--- START ---

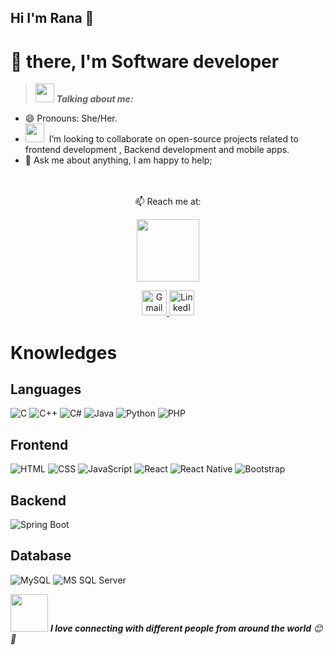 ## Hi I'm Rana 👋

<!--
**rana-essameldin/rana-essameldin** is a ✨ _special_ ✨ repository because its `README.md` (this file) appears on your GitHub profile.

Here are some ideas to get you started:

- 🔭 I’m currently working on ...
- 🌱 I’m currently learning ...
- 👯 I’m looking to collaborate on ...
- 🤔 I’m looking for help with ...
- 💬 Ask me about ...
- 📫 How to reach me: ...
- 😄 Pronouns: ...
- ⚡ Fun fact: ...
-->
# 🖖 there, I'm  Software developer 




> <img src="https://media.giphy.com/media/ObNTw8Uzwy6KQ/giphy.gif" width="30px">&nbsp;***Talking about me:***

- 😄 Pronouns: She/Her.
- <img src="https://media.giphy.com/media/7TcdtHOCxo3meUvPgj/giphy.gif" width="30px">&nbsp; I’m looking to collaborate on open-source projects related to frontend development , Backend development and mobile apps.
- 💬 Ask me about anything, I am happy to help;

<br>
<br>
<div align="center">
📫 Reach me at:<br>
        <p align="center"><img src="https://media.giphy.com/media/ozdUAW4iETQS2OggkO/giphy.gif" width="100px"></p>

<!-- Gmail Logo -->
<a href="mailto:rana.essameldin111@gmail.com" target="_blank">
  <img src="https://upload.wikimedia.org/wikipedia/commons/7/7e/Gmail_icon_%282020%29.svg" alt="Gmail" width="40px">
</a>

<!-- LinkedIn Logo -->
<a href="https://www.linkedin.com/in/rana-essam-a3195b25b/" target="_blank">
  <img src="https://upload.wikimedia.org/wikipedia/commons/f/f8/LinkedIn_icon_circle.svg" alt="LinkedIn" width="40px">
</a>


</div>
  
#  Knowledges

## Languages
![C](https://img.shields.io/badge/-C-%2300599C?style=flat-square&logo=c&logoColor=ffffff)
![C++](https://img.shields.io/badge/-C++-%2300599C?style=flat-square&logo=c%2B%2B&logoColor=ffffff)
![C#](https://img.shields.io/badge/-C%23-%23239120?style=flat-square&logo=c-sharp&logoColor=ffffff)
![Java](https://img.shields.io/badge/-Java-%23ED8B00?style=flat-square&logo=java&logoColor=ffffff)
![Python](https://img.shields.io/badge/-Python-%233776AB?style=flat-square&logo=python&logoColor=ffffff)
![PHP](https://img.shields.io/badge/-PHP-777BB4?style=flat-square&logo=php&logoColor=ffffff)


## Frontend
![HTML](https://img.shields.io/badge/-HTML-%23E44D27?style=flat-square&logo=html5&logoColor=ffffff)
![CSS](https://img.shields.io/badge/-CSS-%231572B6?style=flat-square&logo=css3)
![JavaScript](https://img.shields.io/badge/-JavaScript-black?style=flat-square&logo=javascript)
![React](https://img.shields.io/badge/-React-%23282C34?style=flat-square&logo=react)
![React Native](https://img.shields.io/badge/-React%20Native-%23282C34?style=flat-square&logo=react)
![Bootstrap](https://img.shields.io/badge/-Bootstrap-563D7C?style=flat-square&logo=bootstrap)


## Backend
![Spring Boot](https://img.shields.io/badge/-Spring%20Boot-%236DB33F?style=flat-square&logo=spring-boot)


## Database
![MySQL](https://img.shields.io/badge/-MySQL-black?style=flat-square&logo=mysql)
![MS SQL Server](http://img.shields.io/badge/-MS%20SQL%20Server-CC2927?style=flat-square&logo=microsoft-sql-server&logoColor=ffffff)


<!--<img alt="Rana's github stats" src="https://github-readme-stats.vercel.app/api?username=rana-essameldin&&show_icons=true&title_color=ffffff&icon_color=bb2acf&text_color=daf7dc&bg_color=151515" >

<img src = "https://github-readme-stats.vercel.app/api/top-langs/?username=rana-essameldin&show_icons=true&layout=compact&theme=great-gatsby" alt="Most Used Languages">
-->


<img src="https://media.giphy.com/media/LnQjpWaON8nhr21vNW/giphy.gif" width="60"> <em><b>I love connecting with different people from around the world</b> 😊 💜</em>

--- END ---

## WORK ITEM:
Return each line of the data where the word "wikimedia" appears.

## WRITTEN SOLUTION:
  <img src="https://upload.wikimedia.org/wikipedia/commons/7/7e/Gmail_icon_%282020%29.svg" alt="Gmail" width="40px">
  <img src="https://upload.wikimedia.org/wikipedia/commons/f/f8/LinkedIn_icon_circle.svg" alt="LinkedIn" width="40px">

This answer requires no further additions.